Set down exactly the lines of the listing below that begin at the one containing "An example of the six" and end at the last line, both included.

== Segment start ==

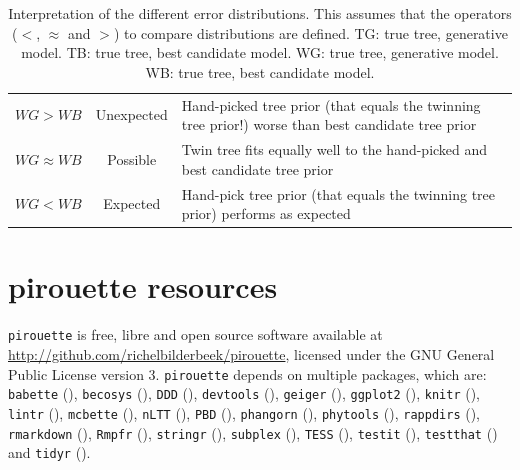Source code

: \begin{table}
\begin{tabular}{ | r | c | p{9cm} | }
    \hline
    \textbf{$WG > WB$}       & Unexpected & Hand-picked tree prior (that equals 
      the twinning tree prior!) worse than best candidate tree prior \\
    \textbf{$WG \approx WB$} & Possible   & Twin tree fits equally well to the 
      hand-picked and best candidate tree prior  \\
    \textbf{$WG < WB$}       & Expected   & Hand-pick tree prior (that equals 
      the twinning tree prior) performs as expected \\
    \hline
  \end{tabular}
  \caption{
    Interpretation of the different error distributions.
    This assumes that the operators ($<$, $\approx$ and $>$) to compare
    distributions are defined.
    TG: true tree, generative model.
    TB: true tree, best candidate model.
    WG: true tree, generative model.
    WB: true tree, best candidate model.
  }
  \label{tab:interpretation}
\end{table}

\section{pirouette resources}

\verb;pirouette; is free, libre and open source software available at 
\url{http://github.com/richelbilderbeek/pirouette},
licensed under the GNU General Public License version 3.
\verb;pirouette; depends on multiple packages, which are:
\verb;babette; (\cite{bilderbeek2018babette}),
\verb;becosys; (\cite{becosys}),
\verb;DDD; (\cite{DDD}),
\verb;devtools; (\cite{devtools}),
\verb;geiger; (\cite{geiger}),
\verb;ggplot2; (\cite{ggplot2}),
\verb;knitr; (\cite{knitr}),
\verb;lintr; (\cite{lintr}),
\verb;mcbette; (\cite{mcbette}),
\verb;nLTT; (\cite{nLTT}),
\verb;PBD; (\cite{PBD}),
\verb;phangorn; (\cite{phangorn}),
\verb;phytools; (\cite{phytools}),
\verb;rappdirs; (\cite{rappdirs}),
\verb;rmarkdown; (\cite{rmarkdown}),
\verb;Rmpfr; (\cite{Rmpfr}),
\verb;stringr; (\cite{stringr}),
\verb;subplex; (\cite{subplex}),
\verb;TESS; (\cite{TESS}),
\verb;testit; (\cite{testit}), 
\verb;testthat; (\cite{testthat}) and
\verb;tidyr; (\cite{tidyr}).

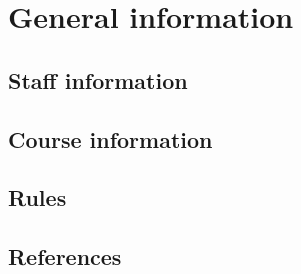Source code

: \section{General information}

\subsection{Staff information}

\subsection{Course information}

\subsection{Rules}


\subsection{References}

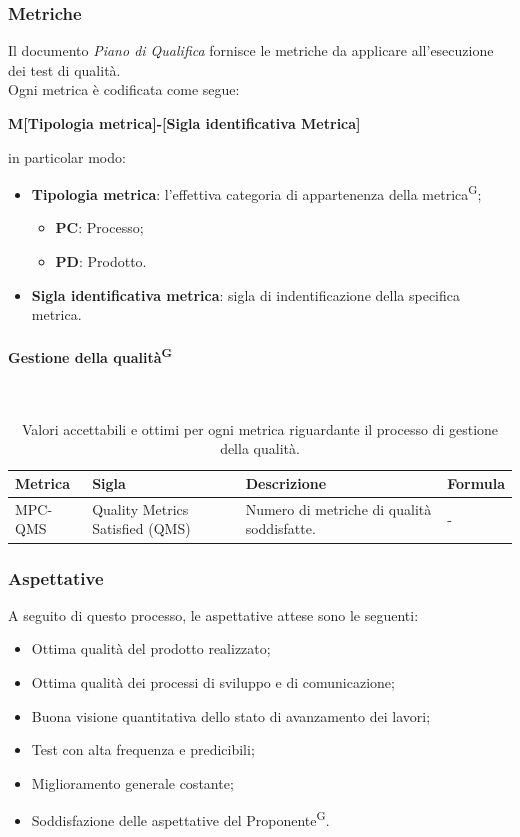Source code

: \documentclass[8pt]{article}
\newcommand{\glossterm}[1]{#1\textsuperscript{G}} %
\newcommand{\subsubsubsection}[1]{\paragraph{#1}\mbox{}\\}
\begin{document}
\subsubsection{Metriche}
Il documento \textit{Piano di Qualifica} fornisce le metriche da applicare all'esecuzione dei test di qualità.
\\Ogni metrica è codificata come segue:
\begin{center}
    \textbf{M[Tipologia metrica]-[Sigla identificativa Metrica]}
\end{center}
in particolar modo:
\begin{itemize}
	\item\textbf{Tipologia metrica}: l'effettiva categoria di appartenenza della
      \glossterm{metrica};
	\begin{itemize}
    \item \textbf{PC}: Processo;
		\item \textbf{PD}: Prodotto.
	\end{itemize}
	\item\textbf{Sigla identificativa metrica}: sigla di indentificazione della specifica metrica.
\end{itemize}
\clearpage
\subsubsubsection{Gestione della \glossterm{qualità}} \label{sec:gestione_qualita}
\begin{table}[H]	
	\centering
	\begin{tabular}{p{2cm} p{3cm} p{6cm} p{4cm}}
		\toprule
		\textbf{Metrica}& \textbf{Sigla} & \textbf{Descrizione} & \textbf{Formula} \\
		\midrule
		MPC-QMS & Quality Metrics Satisfied (QMS) & Numero di metriche di qualità soddisfatte. & - \\
		\bottomrule
	\end{tabular}
	\caption{Valori accettabili e ottimi per ogni metrica riguardante il processo di gestione della qualità.}
	\label{table:Valori accettabili e ottimi per ogni metrica riguardante il processo di gestione della qualità.}
\end{table}

\subsubsection{Aspettative}
A seguito di questo processo, le aspettative attese sono le seguenti:
\begin{itemize}
    \item Ottima qualità del prodotto realizzato;
    \item Ottima qualità dei processi di sviluppo e di comunicazione;
    \item Buona visione quantitativa dello stato di avanzamento dei lavori;
    \item Test con alta frequenza e predicibili;
    \item Miglioramento generale costante;
    \item Soddisfazione delle aspettative del \glossterm{Proponente}.
\end{itemize}
\clearpage
\end{document}
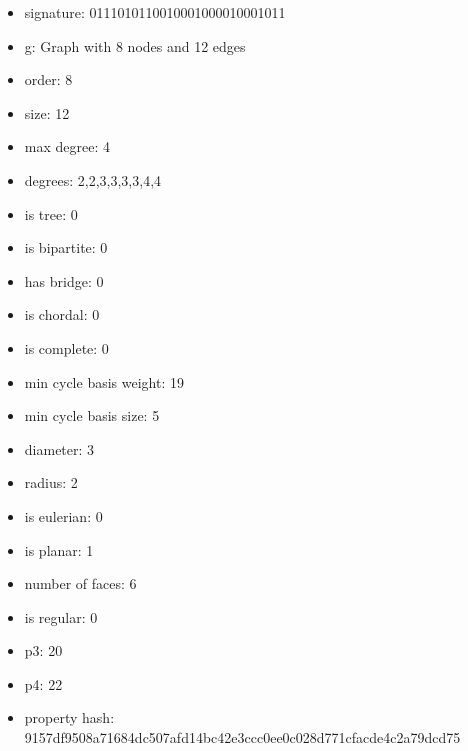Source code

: \begin{itemize}
\item signature: 0111010110010001000010001011
\item g: Graph with 8 nodes and 12 edges
\item order: 8
\item size: 12
\item max degree: 4
\item degrees: 2,2,3,3,3,3,4,4
\item is tree: 0
\item is bipartite: 0
\item has bridge: 0
\item is chordal: 0
\item is complete: 0
\item min cycle basis weight: 19
\item min cycle basis size: 5
\item diameter: 3
\item radius: 2
\item is eulerian: 0
\item is planar: 1
\item number of faces: 6
\item is regular: 0
\item p3: 20
\item p4: 22
\item property hash: 9157df9508a71684dc507afd14bc42e3ccc0ee0c028d771cfacde4c2a79dcd75
\end{itemize}
\newpage
\begin{figure}
\end{figure}
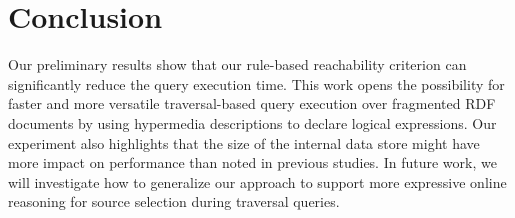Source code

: \section{Conclusion}

Our preliminary results show that our rule-based reachability criterion can significantly reduce the query execution time.
This work opens the possibility for faster and more versatile traversal-based query execution over fragmented RDF documents by using hypermedia descriptions to declare logical expressions.
Our experiment also highlights that the size of the internal data store might have more impact on performance than noted in previous studies.
In future work, we will investigate how to generalize our approach to support more expressive online reasoning for source selection during traversal queries.
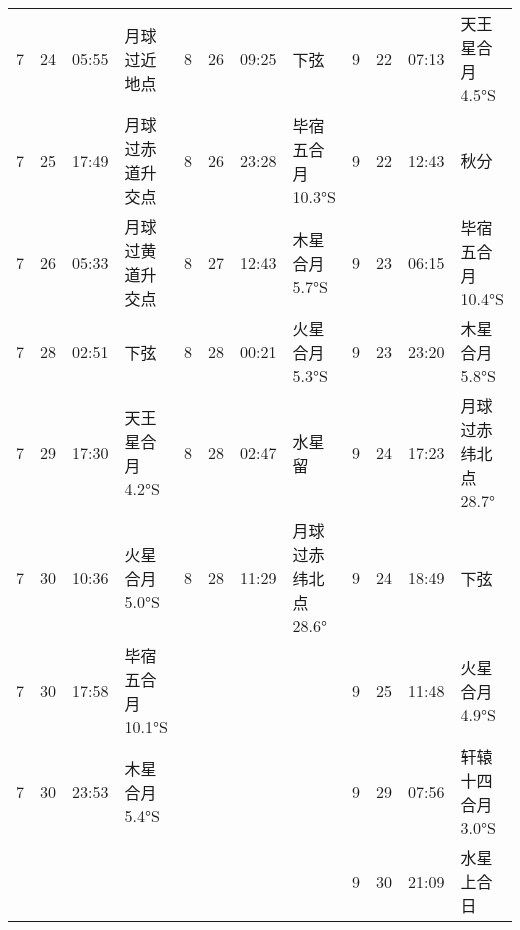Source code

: \begin{tabular}{llll|llll|llll}
7 & 24 & 05:55 & 月球过近地点 & 8 & 26 & 09:25 & 下弦 & 9 & 22 & 07:13 & 天王星合月 4.5°S \tabularnewline
7 & 25 & 17:49 & 月球过赤道升交点 & 8 & 26 & 23:28 & 毕宿五合月 10.3°S & 9 & 22 & 12:43 & 秋分 \tabularnewline
7 & 26 & 05:33 & 月球过黄道升交点 & 8 & 27 & 12:43 & 木星合月 5.7°S & 9 & 23 & 06:15 & 毕宿五合月 10.4°S \tabularnewline
7 & 28 & 02:51 & 下弦 & 8 & 28 & 00:21 & 火星合月 5.3°S & 9 & 23 & 23:20 & 木星合月 5.8°S \tabularnewline
7 & 29 & 17:30 & 天王星合月 4.2°S & 8 & 28 & 02:47 & 水星留 & 9 & 24 & 17:23 & 月球过赤纬北点 28.7° \tabularnewline
7 & 30 & 10:36 & 火星合月 5.0°S & 8 & 28 & 11:29 & 月球过赤纬北点 28.6° & 9 & 24 & 18:49 & 下弦 \tabularnewline
7 & 30 & 17:58 & 毕宿五合月 10.1°S &  &  &  &  & 9 & 25 & 11:48 & 火星合月 4.9°S \tabularnewline
7 & 30 & 23:53 & 木星合月 5.4°S &  &  &  &  & 9 & 29 & 07:56 & 轩辕十四合月 3.0°S \tabularnewline
 &  &  &  &  &  &  &  & 9 & 30 & 21:09 & 水星上合日 \tabularnewline
\hline \end{tabular}

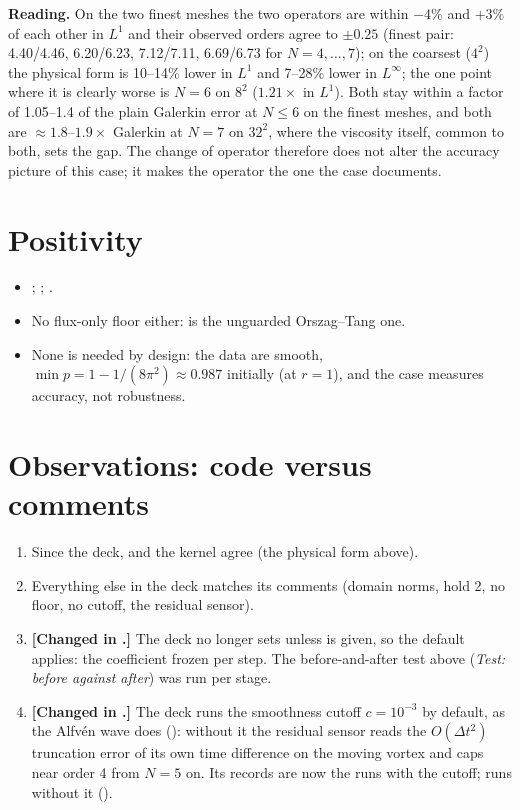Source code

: \documentclass[10pt]{article}
\begin{document}
\noindent\textbf{Reading.} On the two finest meshes the two operators are within $-4\%$ and $+3\%$ of each other in $L^1$
and their observed orders agree to $\pm0.25$ (finest pair: 4.40/4.46, 6.20/6.23, 7.12/7.11, 6.69/6.73 for $N=4,\dots,7$);
on the coarsest ($4^2$) the physical form is 10--14\% lower in $L^1$ and 7--28\% lower in $L^\infty$; the one point
where it is clearly worse is $N=6$ on $8^2$ ($1.21\times$ in $L^1$). Both stay within a factor of 1.05--1.4 of the
plain Galerkin error at $N\le6$ on the finest meshes, and both are $\approx1.8$--$1.9\times$ Galerkin at $N=7$ on $32^2$,
where the viscosity itself, common to both, sets the gap. The change of operator therefore does not alter the
accuracy picture of this case; it makes the operator the one the case documents.

\section{Positivity}
\begin{itemize}[leftmargin=*]
\item {}; ; .
\item No flux-only floor either:  is the unguarded Orszag--Tang one.
\item None is needed by design: the data are smooth, $\min p = 1-1/(8\pi^2)\approx0.987$ initially (at $r=1$), and
the case measures accuracy, not robustness.
\end{itemize}

\section{Observations: code versus comments}
\begin{enumerate}[leftmargin=*]
\item Since  the deck,  and the kernel agree (the physical form above).
\item Everything else in the deck matches its comments (domain norms, hold 2, no floor, no cutoff,
the residual sensor).
\item \textbf{[Changed in .]} The deck no longer sets  unless
 is given, so the  default applies: the coefficient frozen per step. The
before-and-after test above (\emph{Test: before against after}) was run per stage.
\item \textbf{[Changed in .]} The deck runs the smoothness cutoff $c=10^{-3}$ by default, as the Alfv\'en wave
does (): without it the residual sensor reads the $O(\Delta t^2)$ truncation error of its own time
difference on the moving vortex and caps \dsgs{} near order 4 from $N=5$ on. Its records  are now the runs with
the cutoff;  runs without it ().
\end{enumerate}


\end{document}

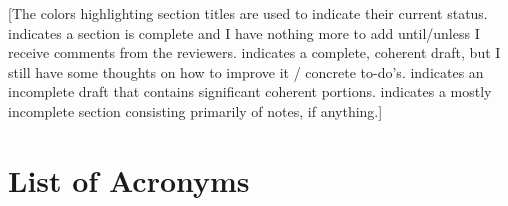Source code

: \setcounter{tocdepth}{4}

\cleardoublepage


\begingroup
\let\clearpage\endgroup

[The colors highlighting section titles are used to indicate their current status.  indicates a section is complete and I have nothing more to add until/unless I receive comments from the reviewers.  indicates a complete, coherent draft, but I still have some thoughts on how to improve it / concrete to-do's. \hlc[yellow]{Yellow]} indicates an incomplete draft that contains significant coherent portions.  indicates a mostly incomplete section consisting primarily of notes, if anything.]

\tableofcontents
\newpage
\listoffigures
\newpage
\listoftables
\newpage
\chapter*{List of Acronyms}

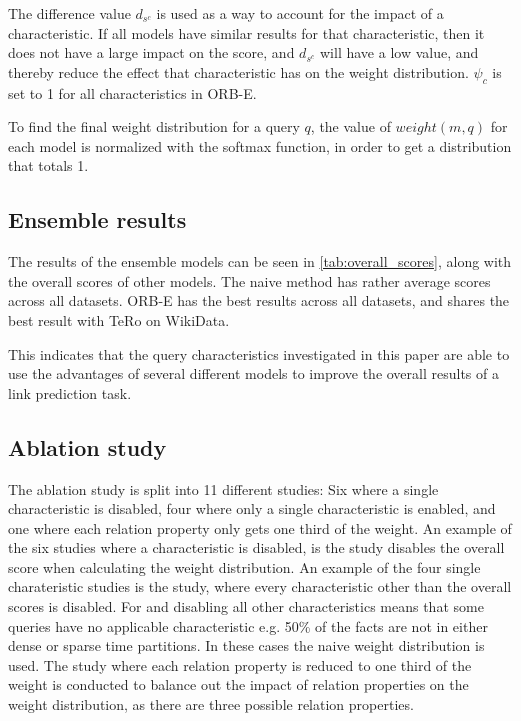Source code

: The difference value $d_{s^c}$ is used as a way to account for the impact of a characteristic. If all models have similar results for that characteristic, then it does not have a large impact on the score, and $d_{s^c}$ will have a low value, and thereby reduce the effect that characteristic has on the weight distribution. $\psi_c$ is set to 1 for all characteristics in ORB-E.

To find the final weight distribution for a query $q$, the value of $\mathit{weight}(m, q)$ for each model is normalized with the softmax function, in order to get a distribution that totals 1. 

\subsection{Ensemble results}
The results of the ensemble models can be seen in \autoref{tab:overall_scores}, along with the overall scores of other models.
The naive method has rather average scores across all datasets.
ORB-E has the best results across all datasets, and shares the best result with TeRo on WikiData.



This indicates that the query characteristics investigated in this paper are able to use the advantages of several different models to improve the overall results of a link prediction task.

\subsection{Ablation study}
The ablation study is split into 11 different studies: Six where a single characteristic is disabled, four where only a single characteristic is enabled, and one where each relation property only gets one third of the weight.
An example of the six studies where a characteristic is disabled, is the  study disables the overall score when calculating the weight distribution. 
An example of the four single charateristic studies is the  study, where every characteristic other than the overall scores is disabled. 
For  and  disabling all other characteristics means that some queries have no applicable characteristic e.g. 50\% of the facts are not in either dense or sparse time partitions. In these cases the naive weight distribution is used.
The study where each relation property is reduced to one third of the weight is conducted to balance out the impact of relation properties on the weight distribution, as there are three possible relation properties.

== Segment end ==

ANSWER
An example of the six studies where a characteristic is disabled, is the  study disables the overall score when calculating the weight distribution. 
An example of the four single charateristic studies is the  study, where every characteristic other than the overall scores is disabled. 
For  and  disabling all other characteristics means that some queries have no applicable characteristic e.g. 50\% of the facts are not in either dense or sparse time partitions. In these cases the naive weight distribution is used.
The study where each relation property is reduced to one third of the weight is conducted to balance out the impact of relation properties on the weight distribution, as there are three possible relation properties.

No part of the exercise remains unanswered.